Now that we have talked about the general process of setting up a new Replica, let's dissect the steps and answer really quirky questions about it.
Replica keeping track of Replication
Once the Replication is set up between the Replica and the Master, one of the key things to understand is how a Replica keeps track of operations and updates that it has pulled and applied on its own copy of data.
The idea to achieve this is simple. Every update on the Master is associated with a monotonically increasing sequence number. Both the Master and the Replica keep track of this sequence number, and it denotes the sequence number of the last operation executed on their respective copy of the data.
Since the Master generates the sequence number, it holds the latest one. The Replica could be a couple of sequence numbers behind, as it needs to pull the updates from the Master, apply the updates, and then update the sequence number. Thus, by tracking the sequence number, the Replica keeps track of the Replication, order of the updates, and understands the Replication lag.
Since the Replica persists the sequence number on disk, even if the server reboots, it can continue to resume the Replication since the reboot.
Why do we need a point-in-time snapshot?
Now that we know how a Replica keeps track of the replication, we answer an interesting question; do we really need a point-in-time snapshot of Master to create a Replica?
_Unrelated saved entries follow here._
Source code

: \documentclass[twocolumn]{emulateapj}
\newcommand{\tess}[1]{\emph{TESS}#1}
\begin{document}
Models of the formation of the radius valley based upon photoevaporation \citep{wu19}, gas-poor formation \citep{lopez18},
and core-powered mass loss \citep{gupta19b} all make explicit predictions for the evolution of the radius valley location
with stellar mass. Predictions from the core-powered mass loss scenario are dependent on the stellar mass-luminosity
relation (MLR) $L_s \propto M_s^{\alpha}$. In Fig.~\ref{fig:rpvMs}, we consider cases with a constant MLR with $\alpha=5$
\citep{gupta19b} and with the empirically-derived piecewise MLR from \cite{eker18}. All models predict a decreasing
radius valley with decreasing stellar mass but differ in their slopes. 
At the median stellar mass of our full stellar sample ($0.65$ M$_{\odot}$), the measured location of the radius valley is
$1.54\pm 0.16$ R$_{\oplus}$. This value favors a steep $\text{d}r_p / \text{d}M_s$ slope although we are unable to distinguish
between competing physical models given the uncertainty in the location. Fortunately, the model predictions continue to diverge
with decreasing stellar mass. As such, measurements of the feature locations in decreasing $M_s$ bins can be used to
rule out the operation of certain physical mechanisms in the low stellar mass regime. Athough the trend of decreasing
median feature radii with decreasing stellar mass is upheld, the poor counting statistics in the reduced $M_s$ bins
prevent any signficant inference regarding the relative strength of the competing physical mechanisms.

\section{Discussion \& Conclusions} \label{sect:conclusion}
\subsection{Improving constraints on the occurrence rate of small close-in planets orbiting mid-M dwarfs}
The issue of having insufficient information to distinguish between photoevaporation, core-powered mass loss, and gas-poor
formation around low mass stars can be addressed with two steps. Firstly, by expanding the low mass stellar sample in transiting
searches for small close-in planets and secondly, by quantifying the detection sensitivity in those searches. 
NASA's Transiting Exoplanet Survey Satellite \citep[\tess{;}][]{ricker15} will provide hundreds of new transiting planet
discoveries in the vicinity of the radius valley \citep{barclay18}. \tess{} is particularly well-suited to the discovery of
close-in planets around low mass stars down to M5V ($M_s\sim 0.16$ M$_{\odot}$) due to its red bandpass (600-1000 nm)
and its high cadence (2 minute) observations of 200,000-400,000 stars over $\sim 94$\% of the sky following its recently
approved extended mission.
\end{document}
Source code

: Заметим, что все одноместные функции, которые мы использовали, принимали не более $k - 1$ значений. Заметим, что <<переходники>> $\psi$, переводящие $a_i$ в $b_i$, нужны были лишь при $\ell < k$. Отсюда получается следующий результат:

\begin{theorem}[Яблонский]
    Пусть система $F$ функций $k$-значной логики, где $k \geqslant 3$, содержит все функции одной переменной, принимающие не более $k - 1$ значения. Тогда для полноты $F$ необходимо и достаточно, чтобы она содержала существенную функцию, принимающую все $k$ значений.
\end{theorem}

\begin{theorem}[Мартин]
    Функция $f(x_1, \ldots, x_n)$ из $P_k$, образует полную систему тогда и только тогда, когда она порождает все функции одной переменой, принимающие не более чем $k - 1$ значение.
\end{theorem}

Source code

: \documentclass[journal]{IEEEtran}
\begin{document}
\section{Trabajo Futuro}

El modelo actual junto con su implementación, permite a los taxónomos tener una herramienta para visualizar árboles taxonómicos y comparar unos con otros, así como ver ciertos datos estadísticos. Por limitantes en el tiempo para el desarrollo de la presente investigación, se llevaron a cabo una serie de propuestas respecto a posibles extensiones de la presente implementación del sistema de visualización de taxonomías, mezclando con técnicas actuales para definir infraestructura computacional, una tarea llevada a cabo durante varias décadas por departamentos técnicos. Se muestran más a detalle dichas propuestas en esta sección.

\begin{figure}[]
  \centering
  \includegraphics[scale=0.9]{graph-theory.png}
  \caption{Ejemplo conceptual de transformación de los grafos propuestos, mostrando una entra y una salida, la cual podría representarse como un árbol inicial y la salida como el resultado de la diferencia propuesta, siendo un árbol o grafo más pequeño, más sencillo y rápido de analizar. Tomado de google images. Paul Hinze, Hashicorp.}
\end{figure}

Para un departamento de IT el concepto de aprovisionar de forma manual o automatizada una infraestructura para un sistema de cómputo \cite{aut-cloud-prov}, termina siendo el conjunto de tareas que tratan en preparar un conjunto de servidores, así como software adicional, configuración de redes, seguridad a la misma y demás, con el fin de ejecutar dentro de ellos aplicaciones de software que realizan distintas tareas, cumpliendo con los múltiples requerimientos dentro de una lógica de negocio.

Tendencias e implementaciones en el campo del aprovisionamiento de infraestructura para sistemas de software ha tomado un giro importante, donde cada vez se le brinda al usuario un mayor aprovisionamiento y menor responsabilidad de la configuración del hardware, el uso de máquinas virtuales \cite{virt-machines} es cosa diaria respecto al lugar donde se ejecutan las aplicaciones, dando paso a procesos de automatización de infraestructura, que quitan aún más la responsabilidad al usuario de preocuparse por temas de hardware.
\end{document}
The answer to this situation is simple; it is not mandatory to take a point-in-time snapshot of Master and create Replica out of it. We can also do it on a blank data node with no hiccups at all. The only caveat here is that when we set up Replication on a blank data node, it will have to pull in all the update operations on the Master node and apply them to its own copy of the data.
When a Replica needs to pull in literally every single update operation and apply, it will take a far longer time to catch up with the Master. The Replica will start with an extremely high Replica lag, but eventually, this lag will reduce. Nonetheless, it will take a lot of time to catch the Master, rendering this approach unsuitable.
When the point-in-time snapshot is taken, the sequence number of the Master, at that instant, is also captured. This way, when the Replication is set up on this copy of data, it will have far fewer operations to replicate before it catches up with the Master. Hence, instead of creating Replica from scratch, setting it up from a recent point-in-time snapshot of Master makes the Replica quickly catch up with the Master.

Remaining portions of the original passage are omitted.